No Child Left Behind? How Schools Neglect High Achievers
A new study shows that by focusing so much on bringing low achievers to proficiency, we're stunting the potential of academically advanced kids.
For the past decade, closing the achievement gap and ensuring no child is left behind has dominated the education reform conversation. But what happens to the already high-achieving students—the gifted ones reading far above grade level? The latest study from the Thomas B. Fordham Institute shows that over the long haul, these students have a tough time maintaining their stellar achievement track records and often fail to improve academically.
Conducted by analysts from Northwest Evaluation Association, the study examined more than 120,000 students attending more than 1,500 schools nationwide. By following the progress of one group of students in both reading and math from third to eighth grade, and a second group's progress from sixth to 10th grade, the researchers found that nearly half failed to maintain their elite academic performance.
Part of the problem high-achieving students face is that many schools are so focused on achieving proficiency on standardized tests that they forget about the students seeking to truly excel. Depending on the test, proficiency may require only answering 50 to 70 percent of the questions correctly. Students, including those that are academically gifted, are applauded for hitting that relatively low mark, which can show them that nothing greater is expected and thus accidentally encourage them to stop pushing themselves.

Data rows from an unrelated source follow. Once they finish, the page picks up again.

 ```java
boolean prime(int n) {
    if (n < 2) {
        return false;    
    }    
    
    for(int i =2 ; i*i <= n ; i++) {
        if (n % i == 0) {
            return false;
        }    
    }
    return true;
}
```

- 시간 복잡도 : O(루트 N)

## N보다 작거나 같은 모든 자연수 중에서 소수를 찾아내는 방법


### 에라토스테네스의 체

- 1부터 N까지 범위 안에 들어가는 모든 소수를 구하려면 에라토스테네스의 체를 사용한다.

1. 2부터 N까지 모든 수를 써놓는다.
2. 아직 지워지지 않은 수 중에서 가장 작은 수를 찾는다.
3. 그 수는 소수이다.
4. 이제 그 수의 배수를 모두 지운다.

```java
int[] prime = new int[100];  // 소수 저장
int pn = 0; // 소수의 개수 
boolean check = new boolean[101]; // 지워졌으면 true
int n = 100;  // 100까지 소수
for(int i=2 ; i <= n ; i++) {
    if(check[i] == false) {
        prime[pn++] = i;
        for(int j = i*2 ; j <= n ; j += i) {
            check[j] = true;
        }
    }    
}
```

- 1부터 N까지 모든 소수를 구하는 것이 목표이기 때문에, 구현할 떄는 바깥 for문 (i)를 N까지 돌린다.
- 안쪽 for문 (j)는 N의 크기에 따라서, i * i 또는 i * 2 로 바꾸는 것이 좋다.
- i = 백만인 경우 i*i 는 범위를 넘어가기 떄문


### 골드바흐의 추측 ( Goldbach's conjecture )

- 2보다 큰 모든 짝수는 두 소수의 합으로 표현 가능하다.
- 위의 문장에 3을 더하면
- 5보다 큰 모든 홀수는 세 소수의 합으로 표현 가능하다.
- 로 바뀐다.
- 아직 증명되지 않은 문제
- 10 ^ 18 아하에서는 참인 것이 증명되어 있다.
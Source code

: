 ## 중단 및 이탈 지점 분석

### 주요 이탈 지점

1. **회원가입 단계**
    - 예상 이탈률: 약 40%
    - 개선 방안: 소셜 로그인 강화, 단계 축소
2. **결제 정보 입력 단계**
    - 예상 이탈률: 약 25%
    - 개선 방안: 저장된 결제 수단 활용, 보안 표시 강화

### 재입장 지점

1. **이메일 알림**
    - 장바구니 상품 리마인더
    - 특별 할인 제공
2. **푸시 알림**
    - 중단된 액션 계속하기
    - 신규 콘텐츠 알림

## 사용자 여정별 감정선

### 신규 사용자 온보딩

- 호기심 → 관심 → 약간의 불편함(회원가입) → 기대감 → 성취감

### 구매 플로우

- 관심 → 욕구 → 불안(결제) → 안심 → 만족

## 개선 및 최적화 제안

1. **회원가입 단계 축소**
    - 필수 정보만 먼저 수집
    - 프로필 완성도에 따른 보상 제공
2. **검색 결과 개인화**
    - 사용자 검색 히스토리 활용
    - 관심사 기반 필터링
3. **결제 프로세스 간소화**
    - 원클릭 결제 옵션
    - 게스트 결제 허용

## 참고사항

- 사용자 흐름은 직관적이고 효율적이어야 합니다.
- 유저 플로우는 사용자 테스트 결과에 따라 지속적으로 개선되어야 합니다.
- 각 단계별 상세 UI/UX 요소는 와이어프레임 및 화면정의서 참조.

In addition, thanks to No Child Left Behind, schools face serious consequences—like being shut down or having the entire staff fired—if they fail to boost low-achieving students up to that proficiency benchmark. Budget cuts have reduced special programs for academically advanced kids and class sizes have increased, so there's only so much a single teacher can do to meet the needs of all students. That means high-achieving students that are already at or above proficient end up not receiving the attention they need to excel further.
The study's authors recommend reintroducing supports for the most gifted students and reforming the proficiency measures and consequences in NCLB. With the bill up for re-authorization, taking the needs of gifted students into account is essential. After all, stunting the potential of academically advanced students is just as wrong as allowing struggling students to continue to fail.